Una de las preocupaciones del artista visual, transitada con mayor o menor pesar, es la de volverse el principal coleccionista de su propia obra. Los objetos se acumulan y el mercado del arte no tiene estómago tan elástico como para tragar tanto, ni las bodegas de los  museos son tan vastas, ni los amigos ni los familiares son potenciales coleccionistas. Aún así, el frenesí del hacer parece no tomar nota del agobio. Abstenerse de producir, occidentales como somos y en un contexto ansioso de novedades donde un parate de apenas un par de años empieza a rumorearse como un retiro, resulta tarea ardua. Y así andamos en nuestros talleres, rodeados de nosotros mismos, como en un monocorde laberinto de espejos, desgañitándonos por conseguir ese financiamiento que nos permitirá una obra más grande y más espectacular todavía, evitando responder la pregunta de para qué seguimos trayendo objetos a un mundo que en verdad no nos los está pidiendo, pero que lo disimula bastante bien al ayudarnos a  esquivar la respuesta a través de una agenda de exposiciones y eventos, eso que llamamos carrera.

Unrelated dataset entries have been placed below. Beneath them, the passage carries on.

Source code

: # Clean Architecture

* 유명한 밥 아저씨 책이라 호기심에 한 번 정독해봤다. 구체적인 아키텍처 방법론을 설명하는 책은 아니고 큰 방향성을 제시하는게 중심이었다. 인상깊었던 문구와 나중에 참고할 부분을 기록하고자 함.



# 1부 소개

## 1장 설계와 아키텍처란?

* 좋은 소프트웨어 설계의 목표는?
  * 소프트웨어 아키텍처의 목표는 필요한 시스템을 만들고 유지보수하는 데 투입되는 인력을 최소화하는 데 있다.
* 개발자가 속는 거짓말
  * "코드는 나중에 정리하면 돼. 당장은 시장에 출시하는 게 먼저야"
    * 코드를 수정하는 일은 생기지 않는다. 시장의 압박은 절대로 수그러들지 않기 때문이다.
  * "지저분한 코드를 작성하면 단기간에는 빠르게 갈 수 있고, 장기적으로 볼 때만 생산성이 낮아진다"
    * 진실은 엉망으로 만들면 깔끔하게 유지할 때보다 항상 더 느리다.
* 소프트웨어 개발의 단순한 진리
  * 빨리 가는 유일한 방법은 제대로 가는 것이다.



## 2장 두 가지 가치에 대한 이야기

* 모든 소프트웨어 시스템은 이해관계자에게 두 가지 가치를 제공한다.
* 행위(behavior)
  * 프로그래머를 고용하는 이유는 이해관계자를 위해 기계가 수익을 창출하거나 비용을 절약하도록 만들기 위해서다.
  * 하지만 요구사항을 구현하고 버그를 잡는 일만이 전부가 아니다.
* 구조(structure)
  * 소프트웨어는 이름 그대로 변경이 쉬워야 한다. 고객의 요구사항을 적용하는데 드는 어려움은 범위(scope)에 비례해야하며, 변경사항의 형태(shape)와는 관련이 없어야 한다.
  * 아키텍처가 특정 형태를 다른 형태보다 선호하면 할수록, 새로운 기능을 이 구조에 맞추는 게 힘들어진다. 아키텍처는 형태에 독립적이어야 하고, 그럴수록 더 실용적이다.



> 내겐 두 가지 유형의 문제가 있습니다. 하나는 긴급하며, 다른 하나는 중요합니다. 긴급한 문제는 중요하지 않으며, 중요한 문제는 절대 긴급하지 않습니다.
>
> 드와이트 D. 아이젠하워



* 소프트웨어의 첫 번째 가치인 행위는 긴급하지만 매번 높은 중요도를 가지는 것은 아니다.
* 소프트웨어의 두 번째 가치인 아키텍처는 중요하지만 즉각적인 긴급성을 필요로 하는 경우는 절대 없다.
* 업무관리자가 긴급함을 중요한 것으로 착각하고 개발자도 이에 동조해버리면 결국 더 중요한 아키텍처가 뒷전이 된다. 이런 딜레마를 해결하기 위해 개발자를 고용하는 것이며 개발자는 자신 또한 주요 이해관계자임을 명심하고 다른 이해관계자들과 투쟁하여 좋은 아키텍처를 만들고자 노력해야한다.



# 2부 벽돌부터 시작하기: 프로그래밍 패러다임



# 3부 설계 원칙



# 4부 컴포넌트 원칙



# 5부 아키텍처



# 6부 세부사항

Veamos el caso de Calixto Mamaní. En algún momento comprende que ha acumulado mucha obra. Comprende que debe hacer algo con eso. La respuesta es entonces diseñar y construir una casa para dar albergue a tanta cosecha. No empieza siendo un castillo, ni queriendo serlo, sino que empieza por un salón para poder colgar las pinturas y tenerlas a la vista, así poder “ir corrigiéndolas” con el tiempo. La construye él mismo. Ladrillo tras ladrillo. De a poco el salón anexa espacios hasta convertirse en su castillo de dos plantas. La respuesta por el destino de la obra parece llegar fácil, acorde. Allí donde la cosa ha nacido, en ese paisaje que las engendró, allí va a quedarse para ser vista. ¿Por quién? ¿Por turistas? ¿Por vecinos? La pregunta del para quién no necesita ser formulada porque el propio contexto la ha respondido mucho antes de que las obras existieran. En Calixto Mamaní obra, vida y contexto son una sola cosa. Y si siempre es así, si no hay obra que no hable del –y con– el contexto que la engendró, en este caso el contexto no se presenta como algo ajeno, escindido, algo con lo que “hay que lidiar”, sino como un todo estimulante y fundante. El comitente no es un galerista, un curador, una institución, un coleccionista, un entramado de agentes culturales, ni tampoco aquella necesidad a rajatabla de expresarse, de crear un “perfil” con el cual ser reconocido y valorado. El comitente es el hábitat. Y entonces la pregunta pertinente es ¿Cómo es ese hábitat? ¿De qué está hecho? ¿Cuáles son sus códigos, sus pobladores? Los espectadores de la obra de Mamaní son las gentes del pueblo y de los valles. Un pueblo que lo ha reconocido como su portavoz y para el cual las puertas de su castillo estaban siempre abiertas. “Si él no estaba en su casa es porque había salido a caminar para pintar, tomar apuntes o buscar materiales, sino generalmente estaba allí, recibiendo visitas de la gente del pueblo y de turistas”, recuerda Josefina.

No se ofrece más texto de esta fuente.